What is needed
Could you give the data below again exactly, apart from the pictures?
Source records below:
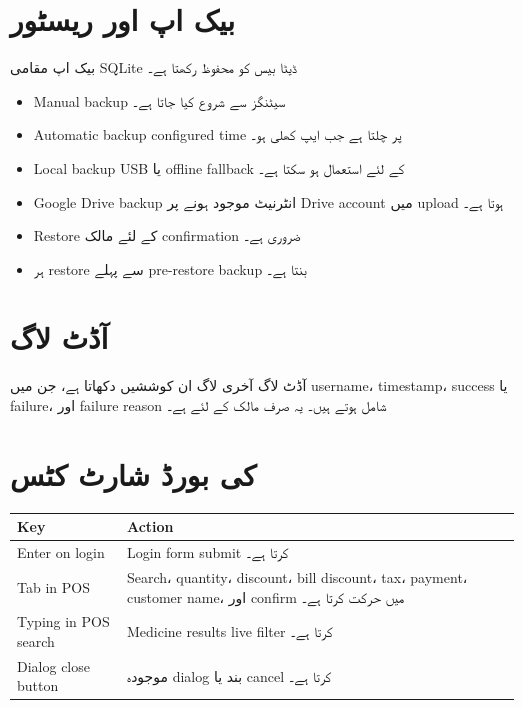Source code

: \documentclass[12pt,a4paper]{article}
\begin{document}
\section{بیک اپ اور ریسٹور}
بیک اپ مقامی SQLite ڈیٹا بیس کو محفوظ رکھتا ہے۔
\begin{itemize}
  \item Manual backup سیٹنگز سے شروع کیا جاتا ہے۔
  \item Automatic backup configured time پر چلتا ہے جب ایپ کھلی ہو۔
  \item Local backup USB یا offline fallback کے لئے استعمال ہو سکتا ہے۔
  \item Google Drive backup انٹرنیٹ موجود ہونے پر Drive account میں upload ہوتا ہے۔
  \item Restore کے لئے مالک confirmation ضروری ہے۔
  \item ہر restore سے پہلے pre-restore backup بنتا ہے۔
\end{itemize}

\section{آڈٹ لاگ}
آڈٹ لاگ آخری لاگ ان کوششیں دکھاتا ہے، جن میں username، timestamp، success یا failure، اور failure reason شامل ہوتے ہیں۔ یہ صرف مالک کے لئے ہے۔

\section{کی بورڈ شارٹ کٹس}
\begin{longtable}{>{\raggedright\arraybackslash}p{4cm}>{\raggedright\arraybackslash}p{9cm}}
\toprule
\textbf{Key} & \textbf{Action} \\
\midrule
Enter on login & Login form submit کرتا ہے۔ \\
Tab in POS & Search، quantity، discount، bill discount، tax، payment، customer name، اور confirm میں حرکت کرتا ہے۔ \\
Typing in POS search & Medicine results live filter کرتا ہے۔ \\
Dialog close button & موجودہ dialog بند یا cancel کرتا ہے۔ \\
\bottomrule
\end{longtable}
\end{document}
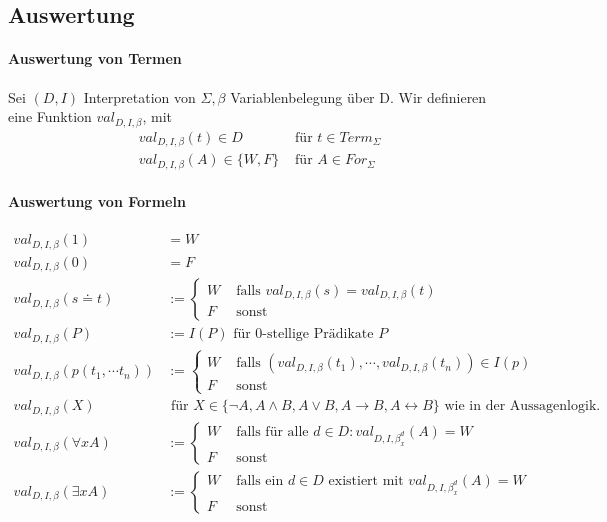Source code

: \documentclass{article}
\begin{document}
\subsection{Auswertung}
\paragraph {Auswertung von Termen}
Sei $(D, I)$ Interpretation von $\Sigma, \beta$ Variablenbelegung \"uber D.
Wir definieren eine Funktion $val_{D,I,\beta}$, mit
\begin{align*}
    val_{D,I,\beta}(t) \in D & \text{ f\"ur } t \in Term_\Sigma \\
    val_{D,I,\beta}(A) \in \{W, F\} & \text{ f\"ur } A \in For_\Sigma
\end{align*}

\paragraph{Auswertung von Formeln}
\begin{align*}
val_{D,I,\beta} (1) &= W \\
val_{D,I,\beta} (0) &= F \\
val_{D,I,\beta}(s\doteq t) &:= \begin{cases}
    W &\text{ falls } val_{D,I,\beta}(s) = val_{D,I,\beta}(t) \\
    F &\text{ sonst}
\end{cases} \\
val_{D,I,\beta}(P) &:= I(P) \text{ f\"ur 0-stellige Pr\"adikate } P \\
val_{D,I,\beta}(p(t_1, \cdots t_n)) &:= \begin{cases}
    W &\text{ falls } (val_{D,I,\beta}(t_1), \cdots, val_{D,I,\beta}(t_n))
    \in I(p) \\
    F &\text{ sonst }
\end{cases} \\
val_{D,I,\beta} (X) & \text{ f\"ur } X \in \{\lnot A, A \land B, A \lor B, 
A \rightarrow B, A \leftrightarrow B \} \text{ wie in der 
Aussagenlogik.} \\
val_{D,I,\beta}(\forall x A) &:= \begin{cases}
    W & \text{ falls f\"ur alle } d \in D : val_{D,I,\beta_x^d}(A) = W \\
    F & \text { sonst}
\end{cases} \\
val_{D,I,\beta}(\exists x A) &:= \begin{cases}
    W & \text{ falls ein } d \in D \text{ existiert mit } val_{D,I,\beta_x^d}(A) = W \\
    F & \text { sonst}
\end{cases}
\end{align*}
\end{document}
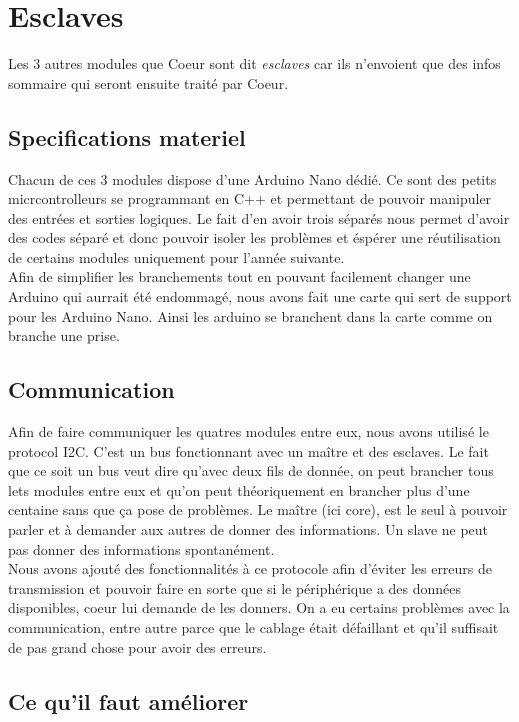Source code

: \chapter{Esclaves}

Les 3 autres modules que Coeur sont dit \textit{esclaves} car ils n'envoient que des infos sommaire qui seront ensuite traité par Coeur.

\section{Specifications materiel}
Chacun de ces 3 modules dispose d'une Arduino Nano dédié. Ce sont des petits micrcontrolleurs se programmant en C++ et permettant de pouvoir manipuler des entrées et sorties logiques. Le fait d'en avoir trois séparés nous permet d'avoir des codes séparé et donc pouvoir isoler les problèmes et éspérer une réutilisation de certains modules uniquement pour l'année suivante.\\

Afin de simplifier les branchements tout en pouvant facilement changer une Arduino qui aurrait été endommagé, nous avons fait une carte qui sert de support pour les Arduino Nano. Ainsi les arduino se branchent dans la carte comme on branche une prise.

\section{Communication}
Afin de faire communiquer les quatres modules entre eux, nous avons utilisé le protocol I2C. C'est un bus fonctionnant avec un maître et des esclaves. Le fait que ce soit un bus veut dire qu'avec deux fils de donnée, on peut brancher tous lets modules entre eux et qu'on peut théoriquement en brancher plus d'une centaine sans que ça pose de problèmes. Le maître (ici core), est le seul à pouvoir parler et à demander aux autres de donner des informations. Un slave ne peut pas donner des informations spontanément.\\

Nous avons ajouté des fonctionnalités à ce protocole afin d'éviter les erreurs de transmission et pouvoir faire en sorte que si le périphérique a des données disponibles, coeur lui demande de les donners. On a eu certains problèmes avec la communication, entre autre parce que le cablage était défaillant et qu'il suffisait de pas grand chose pour avoir des erreurs.

\section{Ce qu'il faut améliorer}
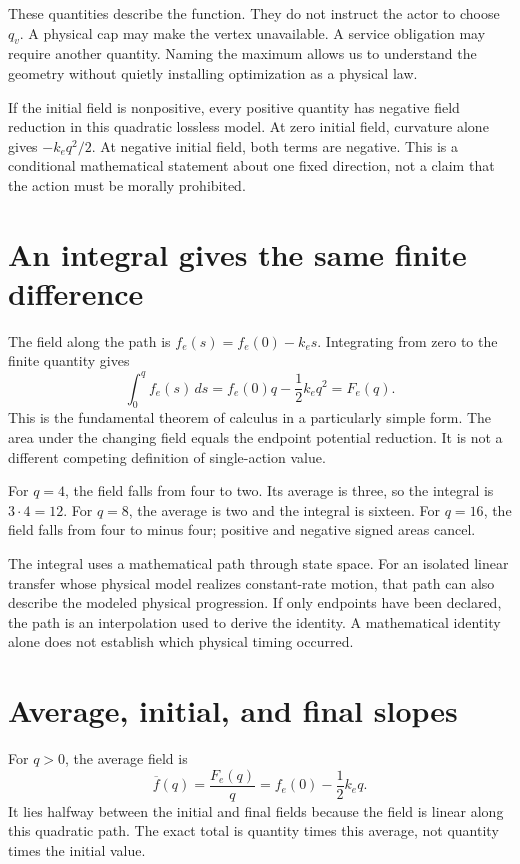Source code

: These quantities describe the function. They do not instruct the actor to choose \(q_v\). A physical cap may make the vertex unavailable. A service obligation may require another quantity. Naming the maximum allows us to understand the geometry without quietly installing optimization as a physical law.

If the initial field is nonpositive, every positive quantity has negative field reduction in this quadratic lossless model. At zero initial field, curvature alone gives \(-k_e q^2/2\). At negative initial field, both terms are negative. This is a conditional mathematical statement about one fixed direction, not a claim that the action must be morally prohibited.

\section{An integral gives the same finite difference}
The field along the path is \(f_e(s)=f_e(0)-k_e s\). Integrating from zero to the finite quantity gives
\begin{equation}
 \int_0^q f_e(s)\,ds=f_e(0)q-\frac12 k_e q^2=F_e(q).
\end{equation}
This is the fundamental theorem of calculus in a particularly simple form. The area under the changing field equals the endpoint potential reduction. It is not a different competing definition of single-action value.

For \(q=4\), the field falls from four to two. Its average is three, so the integral is \(3\cdot4=12\). For \(q=8\), the average is two and the integral is sixteen. For \(q=16\), the field falls from four to minus four; positive and negative signed areas cancel.

The integral uses a mathematical path through state space. For an isolated linear transfer whose physical model realizes constant-rate motion, that path can also describe the modeled physical progression. If only endpoints have been declared, the path is an interpolation used to derive the identity. A mathematical identity alone does not establish which physical timing occurred.

\section{Average, initial, and final slopes}
For \(q>0\), the average field is
\begin{equation}
 \overline f(q)=\frac{F_e(q)}{q}=f_e(0)-\frac12 k_e q.
\end{equation}
It lies halfway between the initial and final fields because the field is linear along this quadratic path. The exact total is quantity times this average, not quantity times the initial value.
End of Source records.
Result
Source code

: \documentclass[12pt,a4paper]{article}
\begin{document}
\section{بیک اپ اور ریسٹور}
بیک اپ مقامی SQLite ڈیٹا بیس کو محفوظ رکھتا ہے۔
\begin{itemize}
  \item Manual backup سیٹنگز سے شروع کیا جاتا ہے۔
  \item Automatic backup configured time پر چلتا ہے جب ایپ کھلی ہو۔
  \item Local backup USB یا offline fallback کے لئے استعمال ہو سکتا ہے۔
  \item Google Drive backup انٹرنیٹ موجود ہونے پر Drive account میں upload ہوتا ہے۔
  \item Restore کے لئے مالک confirmation ضروری ہے۔
  \item ہر restore سے پہلے pre-restore backup بنتا ہے۔
\end{itemize}

\section{آڈٹ لاگ}
آڈٹ لاگ آخری لاگ ان کوششیں دکھاتا ہے، جن میں username، timestamp، success یا failure، اور failure reason شامل ہوتے ہیں۔ یہ صرف مالک کے لئے ہے۔

\section{کی بورڈ شارٹ کٹس}
\begin{longtable}{>{\raggedright\arraybackslash}p{4cm}>{\raggedright\arraybackslash}p{9cm}}
\toprule
\textbf{Key} & \textbf{Action} \\
\midrule
Enter on login & Login form submit کرتا ہے۔ \\
Tab in POS & Search، quantity، discount، bill discount، tax، payment، customer name، اور confirm میں حرکت کرتا ہے۔ \\
Typing in POS search & Medicine results live filter کرتا ہے۔ \\
Dialog close button & موجودہ dialog بند یا cancel کرتا ہے۔ \\
\bottomrule
\end{longtable}
\end{document}
Source code

: \documentclass{article}
\begin{document}
\subsection{Auswertung}
\paragraph {Auswertung von Termen}
Sei $(D, I)$ Interpretation von $\Sigma, \beta$ Variablenbelegung \"uber D.
Wir definieren eine Funktion $val_{D,I,\beta}$, mit
\begin{align*}
    val_{D,I,\beta}(t) \in D & \text{ f\"ur } t \in Term_\Sigma \\
    val_{D,I,\beta}(A) \in \{W, F\} & \text{ f\"ur } A \in For_\Sigma
\end{align*}

\paragraph{Auswertung von Formeln}
\begin{align*}
val_{D,I,\beta} (1) &= W \\
val_{D,I,\beta} (0) &= F \\
val_{D,I,\beta}(s\doteq t) &:= \begin{cases}
    W &\text{ falls } val_{D,I,\beta}(s) = val_{D,I,\beta}(t) \\
    F &\text{ sonst}
\end{cases} \\
val_{D,I,\beta}(P) &:= I(P) \text{ f\"ur 0-stellige Pr\"adikate } P \\
val_{D,I,\beta}(p(t_1, \cdots t_n)) &:= \begin{cases}
    W &\text{ falls } (val_{D,I,\beta}(t_1), \cdots, val_{D,I,\beta}(t_n))
    \in I(p) \\
    F &\text{ sonst }
\end{cases} \\
val_{D,I,\beta} (X) & \text{ f\"ur } X \in \{\lnot A, A \land B, A \lor B, 
A \rightarrow B, A \leftrightarrow B \} \text{ wie in der 
Aussagenlogik.} \\
val_{D,I,\beta}(\forall x A) &:= \begin{cases}
    W & \text{ falls f\"ur alle } d \in D : val_{D,I,\beta_x^d}(A) = W \\
    F & \text { sonst}
\end{cases} \\
val_{D,I,\beta}(\exists x A) &:= \begin{cases}
    W & \text{ falls ein } d \in D \text{ existiert mit } val_{D,I,\beta_x^d}(A) = W \\
    F & \text { sonst}
\end{cases}
\end{align*}
\end{document}
Source code

: \chapter{Esclaves}

Les 3 autres modules que Coeur sont dit \textit{esclaves} car ils n'envoient que des infos sommaire qui seront ensuite traité par Coeur.

\section{Specifications materiel}
Chacun de ces 3 modules dispose d'une Arduino Nano dédié. Ce sont des petits micrcontrolleurs se programmant en C++ et permettant de pouvoir manipuler des entrées et sorties logiques. Le fait d'en avoir trois séparés nous permet d'avoir des codes séparé et donc pouvoir isoler les problèmes et éspérer une réutilisation de certains modules uniquement pour l'année suivante.\\

Afin de simplifier les branchements tout en pouvant facilement changer une Arduino qui aurrait été endommagé, nous avons fait une carte qui sert de support pour les Arduino Nano. Ainsi les arduino se branchent dans la carte comme on branche une prise.

\section{Communication}
Afin de faire communiquer les quatres modules entre eux, nous avons utilisé le protocol I2C. C'est un bus fonctionnant avec un maître et des esclaves. Le fait que ce soit un bus veut dire qu'avec deux fils de donnée, on peut brancher tous lets modules entre eux et qu'on peut théoriquement en brancher plus d'une centaine sans que ça pose de problèmes. Le maître (ici core), est le seul à pouvoir parler et à demander aux autres de donner des informations. Un slave ne peut pas donner des informations spontanément.\\

Nous avons ajouté des fonctionnalités à ce protocole afin d'éviter les erreurs de transmission et pouvoir faire en sorte que si le périphérique a des données disponibles, coeur lui demande de les donners. On a eu certains problèmes avec la communication, entre autre parce que le cablage était défaillant et qu'il suffisait de pas grand chose pour avoir des erreurs.

\section{Ce qu'il faut améliorer}
Source code

: These quantities describe the function. They do not instruct the actor to choose \(q_v\). A physical cap may make the vertex unavailable. A service obligation may require another quantity. Naming the maximum allows us to understand the geometry without quietly installing optimization as a physical law.

If the initial field is nonpositive, every positive quantity has negative field reduction in this quadratic lossless model. At zero initial field, curvature alone gives \(-k_e q^2/2\). At negative initial field, both terms are negative. This is a conditional mathematical statement about one fixed direction, not a claim that the action must be morally prohibited.

\section{An integral gives the same finite difference}
The field along the path is \(f_e(s)=f_e(0)-k_e s\). Integrating from zero to the finite quantity gives
\begin{equation}
 \int_0^q f_e(s)\,ds=f_e(0)q-\frac12 k_e q^2=F_e(q).
\end{equation}
This is the fundamental theorem of calculus in a particularly simple form. The area under the changing field equals the endpoint potential reduction. It is not a different competing definition of single-action value.

For \(q=4\), the field falls from four to two. Its average is three, so the integral is \(3\cdot4=12\). For \(q=8\), the average is two and the integral is sixteen. For \(q=16\), the field falls from four to minus four; positive and negative signed areas cancel.

The integral uses a mathematical path through state space. For an isolated linear transfer whose physical model realizes constant-rate motion, that path can also describe the modeled physical progression. If only endpoints have been declared, the path is an interpolation used to derive the identity. A mathematical identity alone does not establish which physical timing occurred.

\section{Average, initial, and final slopes}
For \(q>0\), the average field is
\begin{equation}
 \overline f(q)=\frac{F_e(q)}{q}=f_e(0)-\frac12 k_e q.
\end{equation}
It lies halfway between the initial and final fields because the field is linear along this quadratic path. The exact total is quantity times this average, not quantity times the initial value.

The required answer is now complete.